### To do:
The first line of the data below and every line after it, through the one with "2. Create a", must be transcribed without change.

### Data for the task:
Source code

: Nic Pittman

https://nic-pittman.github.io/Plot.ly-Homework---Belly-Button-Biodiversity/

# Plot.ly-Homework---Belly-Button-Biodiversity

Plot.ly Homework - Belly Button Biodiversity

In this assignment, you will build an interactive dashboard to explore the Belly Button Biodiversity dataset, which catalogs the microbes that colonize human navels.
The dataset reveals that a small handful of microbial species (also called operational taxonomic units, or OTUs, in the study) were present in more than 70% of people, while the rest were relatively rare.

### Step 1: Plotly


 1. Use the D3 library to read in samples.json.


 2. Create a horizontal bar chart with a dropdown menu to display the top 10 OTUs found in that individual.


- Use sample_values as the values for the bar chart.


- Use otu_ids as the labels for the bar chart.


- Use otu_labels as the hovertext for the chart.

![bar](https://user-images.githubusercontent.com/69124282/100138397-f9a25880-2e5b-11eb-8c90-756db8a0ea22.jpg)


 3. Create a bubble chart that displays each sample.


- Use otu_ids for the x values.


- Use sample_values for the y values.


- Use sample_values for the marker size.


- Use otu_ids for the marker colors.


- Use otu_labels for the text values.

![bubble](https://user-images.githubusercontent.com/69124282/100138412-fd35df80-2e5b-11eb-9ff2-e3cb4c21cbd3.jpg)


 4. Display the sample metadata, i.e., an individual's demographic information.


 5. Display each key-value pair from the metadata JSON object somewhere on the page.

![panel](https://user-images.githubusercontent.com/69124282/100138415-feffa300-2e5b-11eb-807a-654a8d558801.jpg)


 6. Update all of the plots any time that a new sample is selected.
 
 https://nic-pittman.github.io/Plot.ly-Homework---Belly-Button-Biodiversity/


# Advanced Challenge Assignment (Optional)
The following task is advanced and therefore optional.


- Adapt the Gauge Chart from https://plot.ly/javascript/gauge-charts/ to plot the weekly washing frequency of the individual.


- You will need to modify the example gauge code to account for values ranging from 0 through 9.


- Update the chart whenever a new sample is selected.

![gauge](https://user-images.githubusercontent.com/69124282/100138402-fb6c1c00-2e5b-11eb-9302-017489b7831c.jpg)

### Result of the task:
Source code

: Nic Pittman

https://nic-pittman.github.io/Plot.ly-Homework---Belly-Button-Biodiversity/

# Plot.ly-Homework---Belly-Button-Biodiversity

Plot.ly Homework - Belly Button Biodiversity

In this assignment, you will build an interactive dashboard to explore the Belly Button Biodiversity dataset, which catalogs the microbes that colonize human navels.
The dataset reveals that a small handful of microbial species (also called operational taxonomic units, or OTUs, in the study) were present in more than 70% of people, while the rest were relatively rare.

### Step 1: Plotly


 1. Use the D3 library to read in samples.json.


 2. Create a horizontal bar chart with a dropdown menu to display the top 10 OTUs found in that individual.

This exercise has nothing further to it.